Twilio Voice
You can use the Twilio Voice connector to answer phone calls made to your Twilio phone number or Twilio SIP domain.
Running on Twilio
Connect to a Twilio Phone Number
To forward calls from Twilio to your Rasa assistant the webhook for your phone number needs to be updated. Go to the Phone
Numbers section of your Twilio account and select the phone
number you want to connect to Rasa. Find the Voice & Fax
section on the screen. Under the A CALL COMES IN
section
add the webhook URL (e.g. https://<host>:<port>/webhooks/twilio_voice/webhook
) for your Rasa bot replacing the host
and port with the appropriate values for your deployment. Click Save
at the bottom of the page.
Connect to a Twilio SIP Domain
You can also connect your Twilio Voice channel to a Twilio SIP domain. You can follow the
Twilio Sending SIP guide to forward SIP requests to your Twilio SIP
domain. Once your SIP domain is configured you will have to forward incoming calls to Rasa. In the Twilio console go to
the SIP Domains
section. Select the SIP domain you would like to use. Find the Call Control Configuration
section and add the
webhook URL (e.g. https://<host>:<port>/webhooks/twilio_voice/webhook
) for your Rasa bot replacing the host and port
with the appropriate values for your deployment. Click Save
at the bottom of the page.
Configure Channel in Rasa
In your credentials.yml
file make sure the twilio_voice
channel is added. Within credentials.yml
there are a
number of parameters you can set to control the behavior of your assistant. An example with definitions of each
parameter is below. Unlike the Twilio text channel there is no need to add your Twilio
credentials for the voice channel.
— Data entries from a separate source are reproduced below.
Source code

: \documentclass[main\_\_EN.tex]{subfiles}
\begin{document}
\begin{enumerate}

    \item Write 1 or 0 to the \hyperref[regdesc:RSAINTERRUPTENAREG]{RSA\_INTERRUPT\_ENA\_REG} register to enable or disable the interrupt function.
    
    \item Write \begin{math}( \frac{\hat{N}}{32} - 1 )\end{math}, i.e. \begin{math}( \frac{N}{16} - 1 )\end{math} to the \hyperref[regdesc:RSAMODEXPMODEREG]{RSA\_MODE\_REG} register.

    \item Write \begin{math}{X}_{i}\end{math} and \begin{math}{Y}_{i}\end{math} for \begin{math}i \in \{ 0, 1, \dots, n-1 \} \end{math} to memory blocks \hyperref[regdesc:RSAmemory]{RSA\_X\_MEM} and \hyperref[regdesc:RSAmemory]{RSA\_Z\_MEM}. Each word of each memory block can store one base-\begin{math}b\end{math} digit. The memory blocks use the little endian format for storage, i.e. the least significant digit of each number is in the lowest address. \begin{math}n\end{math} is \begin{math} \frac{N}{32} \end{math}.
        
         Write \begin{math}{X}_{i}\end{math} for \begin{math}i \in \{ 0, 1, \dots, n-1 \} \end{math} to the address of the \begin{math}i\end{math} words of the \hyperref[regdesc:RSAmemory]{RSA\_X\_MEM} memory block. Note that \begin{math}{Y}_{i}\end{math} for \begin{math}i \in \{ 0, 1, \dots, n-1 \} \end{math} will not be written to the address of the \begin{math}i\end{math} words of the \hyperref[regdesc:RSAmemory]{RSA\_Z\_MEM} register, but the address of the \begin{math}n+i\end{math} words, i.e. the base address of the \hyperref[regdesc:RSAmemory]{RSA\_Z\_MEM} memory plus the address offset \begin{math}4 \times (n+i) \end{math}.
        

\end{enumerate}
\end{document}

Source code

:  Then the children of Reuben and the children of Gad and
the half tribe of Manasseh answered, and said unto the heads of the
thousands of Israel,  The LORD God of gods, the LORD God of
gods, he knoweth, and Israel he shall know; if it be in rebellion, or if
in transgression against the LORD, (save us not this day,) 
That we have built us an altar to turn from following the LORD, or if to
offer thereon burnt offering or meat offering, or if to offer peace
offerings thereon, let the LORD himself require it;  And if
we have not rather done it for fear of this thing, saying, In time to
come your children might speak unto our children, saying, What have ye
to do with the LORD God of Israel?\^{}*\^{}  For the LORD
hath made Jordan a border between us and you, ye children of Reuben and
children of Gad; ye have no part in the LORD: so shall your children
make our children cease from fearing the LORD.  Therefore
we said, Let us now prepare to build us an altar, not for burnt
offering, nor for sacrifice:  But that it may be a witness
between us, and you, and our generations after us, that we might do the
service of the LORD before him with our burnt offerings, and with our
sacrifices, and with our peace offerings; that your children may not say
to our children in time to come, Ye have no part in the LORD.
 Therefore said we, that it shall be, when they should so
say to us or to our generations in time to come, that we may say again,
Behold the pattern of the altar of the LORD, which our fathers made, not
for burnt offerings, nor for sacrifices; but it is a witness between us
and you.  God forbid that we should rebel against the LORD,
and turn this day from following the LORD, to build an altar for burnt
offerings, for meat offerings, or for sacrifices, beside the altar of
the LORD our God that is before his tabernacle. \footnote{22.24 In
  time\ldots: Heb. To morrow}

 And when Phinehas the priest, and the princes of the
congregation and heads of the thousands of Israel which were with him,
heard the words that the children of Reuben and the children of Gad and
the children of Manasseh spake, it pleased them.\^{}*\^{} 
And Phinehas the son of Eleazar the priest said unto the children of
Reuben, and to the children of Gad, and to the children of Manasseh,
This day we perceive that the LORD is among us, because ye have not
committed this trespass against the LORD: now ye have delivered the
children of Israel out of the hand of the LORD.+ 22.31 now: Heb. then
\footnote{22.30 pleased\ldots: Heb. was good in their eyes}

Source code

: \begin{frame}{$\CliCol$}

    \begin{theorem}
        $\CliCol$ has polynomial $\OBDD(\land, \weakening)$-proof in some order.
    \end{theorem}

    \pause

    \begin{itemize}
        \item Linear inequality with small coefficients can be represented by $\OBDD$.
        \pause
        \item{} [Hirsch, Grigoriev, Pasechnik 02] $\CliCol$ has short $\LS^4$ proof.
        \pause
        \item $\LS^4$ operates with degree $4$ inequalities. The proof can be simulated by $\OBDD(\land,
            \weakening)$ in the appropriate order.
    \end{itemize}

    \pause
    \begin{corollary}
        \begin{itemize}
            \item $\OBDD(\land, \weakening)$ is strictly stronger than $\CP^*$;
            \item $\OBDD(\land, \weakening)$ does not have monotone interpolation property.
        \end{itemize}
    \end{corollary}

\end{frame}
Note, changing values for enhanced
and assistant_voice
can result in added costs
from Twilio. Review the documentation below for details about these settings.
Parameter Definitions
Initial Prompt
When Twilio receives a new call and forwards this to Rasa, Twilio does not provide a user message. In this
case Rasa will act as if the user sent the message "Hello". This behavior can be configured in your
credentials.yml
file by setting the initial_prompt
parameter to the desired input. The initial_prompt
value will
be sent to Rasa and the response will be spoken to the user to start the voice conversation. How you greet
a user via a voice channel may differ from a text channel. You should review your responses and consider creating
channel-specific variations where
necessary.
Assistant Voice
You can add personality to your assistant by specifying the type of voice your assistant should speak with. In the
credentials.yml
file you can add an option for assistant_voice
to specify the type of voice of your assistant. For a
list of supported voices you can check the Twilio documentation. By
default Twilio's woman
voice will be used. Note that you will incur additional charges for using any of the Polly
voices. The Twilio documentation has details about
Polly pricing.
Reprompt Fallback Phrase
Unlike text channels where users can review previous messages in the conversation and take their time to
reply, with voice channels users can get confused when there is a pause in the conversation. When a long pause is
detected during a conversation Rasa will repeat the last utterance from the bot to re-prompt the user for a response. If
the previous bot utterance cannot be identified then the message defined in reprompt_fallback_phrase
will be sent. By
default this is set to "I'm sorry I didn't get that could you rephrase".
Speech Timeout
How long Twilio will collect speech from the caller. This parameter must be set to a number or "auto". If a number is
provided the assistant will collect speech for the specified amount of time. If speech_timeout
is set to "auto" then
Twilio will collect speech until a pause is detected. The default setting of this parameter is "auto". You can find more
details about speech_timeout
in the
Twilio documentation. Note that speech_timeout="auto"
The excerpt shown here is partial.